**Action item:** Output only the lines below that start at the line containing "1. Prepare your AI model(s)" and end at the line containing "- See [Kneron PLUS - generic", with both ends kept.

Dataset records
>>

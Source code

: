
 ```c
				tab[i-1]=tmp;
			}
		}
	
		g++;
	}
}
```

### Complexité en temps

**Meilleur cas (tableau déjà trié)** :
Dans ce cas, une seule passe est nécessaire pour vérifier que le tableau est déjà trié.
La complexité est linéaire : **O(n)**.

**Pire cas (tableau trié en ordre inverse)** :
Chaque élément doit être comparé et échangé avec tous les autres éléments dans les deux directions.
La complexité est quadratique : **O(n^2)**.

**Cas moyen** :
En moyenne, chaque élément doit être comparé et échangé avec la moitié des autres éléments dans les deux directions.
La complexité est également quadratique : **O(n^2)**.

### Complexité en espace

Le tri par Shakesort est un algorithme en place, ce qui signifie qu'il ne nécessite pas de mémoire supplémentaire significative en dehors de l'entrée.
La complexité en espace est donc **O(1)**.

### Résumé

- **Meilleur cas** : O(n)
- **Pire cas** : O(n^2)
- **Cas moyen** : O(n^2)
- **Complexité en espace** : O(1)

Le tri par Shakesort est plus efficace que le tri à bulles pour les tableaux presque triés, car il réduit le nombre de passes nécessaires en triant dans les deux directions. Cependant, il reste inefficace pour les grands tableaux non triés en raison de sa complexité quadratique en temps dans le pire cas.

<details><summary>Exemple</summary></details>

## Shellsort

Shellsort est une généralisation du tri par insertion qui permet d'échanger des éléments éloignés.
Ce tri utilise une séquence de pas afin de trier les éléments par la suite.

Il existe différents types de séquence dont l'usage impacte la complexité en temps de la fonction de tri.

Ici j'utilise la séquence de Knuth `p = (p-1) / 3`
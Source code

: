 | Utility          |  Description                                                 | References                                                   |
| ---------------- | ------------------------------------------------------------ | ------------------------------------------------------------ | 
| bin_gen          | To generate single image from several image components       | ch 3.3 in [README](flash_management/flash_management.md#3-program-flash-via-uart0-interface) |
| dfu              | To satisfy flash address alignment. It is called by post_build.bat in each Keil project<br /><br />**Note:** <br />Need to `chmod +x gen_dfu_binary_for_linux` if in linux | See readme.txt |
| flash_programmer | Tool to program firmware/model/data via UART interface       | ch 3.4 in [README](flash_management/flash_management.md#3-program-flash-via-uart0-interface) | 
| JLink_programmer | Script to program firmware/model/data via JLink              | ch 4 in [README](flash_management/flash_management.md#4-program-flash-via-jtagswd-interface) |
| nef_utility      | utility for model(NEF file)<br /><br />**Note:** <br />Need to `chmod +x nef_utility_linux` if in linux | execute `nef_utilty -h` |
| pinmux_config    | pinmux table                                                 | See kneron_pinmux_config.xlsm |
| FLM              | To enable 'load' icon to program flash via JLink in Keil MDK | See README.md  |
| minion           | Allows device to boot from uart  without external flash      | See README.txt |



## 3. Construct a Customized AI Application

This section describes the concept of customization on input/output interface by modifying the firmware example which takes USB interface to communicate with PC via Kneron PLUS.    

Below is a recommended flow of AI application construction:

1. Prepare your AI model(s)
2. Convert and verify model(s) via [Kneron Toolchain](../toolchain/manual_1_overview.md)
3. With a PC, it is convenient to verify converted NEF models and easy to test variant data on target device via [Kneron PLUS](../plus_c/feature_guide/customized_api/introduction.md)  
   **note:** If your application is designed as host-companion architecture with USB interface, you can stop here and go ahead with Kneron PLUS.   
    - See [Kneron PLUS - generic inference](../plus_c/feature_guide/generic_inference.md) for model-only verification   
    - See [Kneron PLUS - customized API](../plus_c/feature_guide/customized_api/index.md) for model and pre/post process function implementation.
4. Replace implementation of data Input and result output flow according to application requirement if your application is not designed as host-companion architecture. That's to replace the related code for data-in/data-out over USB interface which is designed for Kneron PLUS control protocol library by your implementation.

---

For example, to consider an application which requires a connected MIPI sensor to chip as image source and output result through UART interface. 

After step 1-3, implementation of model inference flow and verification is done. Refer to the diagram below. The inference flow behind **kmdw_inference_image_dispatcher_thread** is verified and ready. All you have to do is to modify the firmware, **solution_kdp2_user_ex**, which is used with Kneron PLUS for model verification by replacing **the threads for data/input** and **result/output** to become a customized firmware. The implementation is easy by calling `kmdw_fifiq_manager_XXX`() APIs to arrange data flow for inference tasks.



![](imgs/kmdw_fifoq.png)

<<

**Your response:**
1. Prepare your AI model(s)
2. Convert and verify model(s) via [Kneron Toolchain](../toolchain/manual_1_overview.md)
3. With a PC, it is convenient to verify converted NEF models and easy to test variant data on target device via [Kneron PLUS](../plus_c/feature_guide/customized_api/introduction.md)  
   **note:** If your application is designed as host-companion architecture with USB interface, you can stop here and go ahead with Kneron PLUS.   
    - See [Kneron PLUS - generic inference](../plus_c/feature_guide/generic_inference.md) for model-only verification   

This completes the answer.